Pay special attention to:
- What extensions are required to this library to support this new initiative?
- What is the data migration and QA process for new fields?
- Are any of the new fields required?
- What is the impact to existing apps with new fields?
- Are any upgrades required? If so, has this been worked into the master plan?
- For each roadmap initiative, identify library and taxonomy levels that will need to be built out.
- Define explicitly, as much as can be known, specific fields and sources.
- Identify MMD considerations.
- Identify data migration considerations.
In summary, by building an integrated GRC information architecture, organizations benefit from common GRC libraries with common terms for core elements such as business units, risks, controls, products, processes, assets, vendors and people. Setting up GRC libraries helps an enterprise to maintain associations and mappings at the desired level of granularity to support business and risk and regulatory compliance needs.
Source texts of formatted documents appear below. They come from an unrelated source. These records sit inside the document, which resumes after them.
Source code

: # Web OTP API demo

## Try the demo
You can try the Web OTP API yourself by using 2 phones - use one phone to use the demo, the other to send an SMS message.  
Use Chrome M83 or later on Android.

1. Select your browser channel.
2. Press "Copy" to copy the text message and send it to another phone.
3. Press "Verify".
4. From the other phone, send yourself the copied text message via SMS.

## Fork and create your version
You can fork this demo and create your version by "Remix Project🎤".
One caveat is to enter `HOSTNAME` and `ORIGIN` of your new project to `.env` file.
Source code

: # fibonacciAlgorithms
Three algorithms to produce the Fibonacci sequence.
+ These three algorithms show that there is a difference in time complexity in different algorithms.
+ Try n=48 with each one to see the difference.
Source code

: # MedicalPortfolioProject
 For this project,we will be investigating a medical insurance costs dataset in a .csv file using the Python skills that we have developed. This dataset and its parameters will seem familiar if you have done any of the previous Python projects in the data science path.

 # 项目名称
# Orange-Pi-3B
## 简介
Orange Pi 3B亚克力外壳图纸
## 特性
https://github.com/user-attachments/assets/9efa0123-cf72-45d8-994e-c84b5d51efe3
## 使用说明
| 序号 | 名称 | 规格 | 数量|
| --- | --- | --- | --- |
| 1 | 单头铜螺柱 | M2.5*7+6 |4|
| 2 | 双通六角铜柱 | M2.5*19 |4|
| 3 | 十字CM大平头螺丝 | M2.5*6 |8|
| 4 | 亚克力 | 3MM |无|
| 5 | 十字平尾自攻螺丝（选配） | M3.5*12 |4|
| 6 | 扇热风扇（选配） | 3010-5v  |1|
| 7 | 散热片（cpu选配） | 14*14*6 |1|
GRC libraries structure a logical compliance and controls hierarchy, including processes, sub-processes, objectives, associated risks, controls and control activities. This can significantly reduce the amount of time IT and security professionals spend defining and maintaining an integrated risk and control framework. This makes it much easier to define risk management essentials, including appetite, thresholds, risk analysis methods, risk calculations for rollups, metrics and analytics.
By balancing common and federated processes for risk identification, analysis and issue management, all business units and stakeholders can participate in a common model, while supporting their unique methods and practices. Getting a sustainable GRC information architecture in place involving the right stakeholders, an evolving model, and building it out over time brings you a long way toward orchestrating GRC intelligence across your organization with a trusted system of record and version of truth.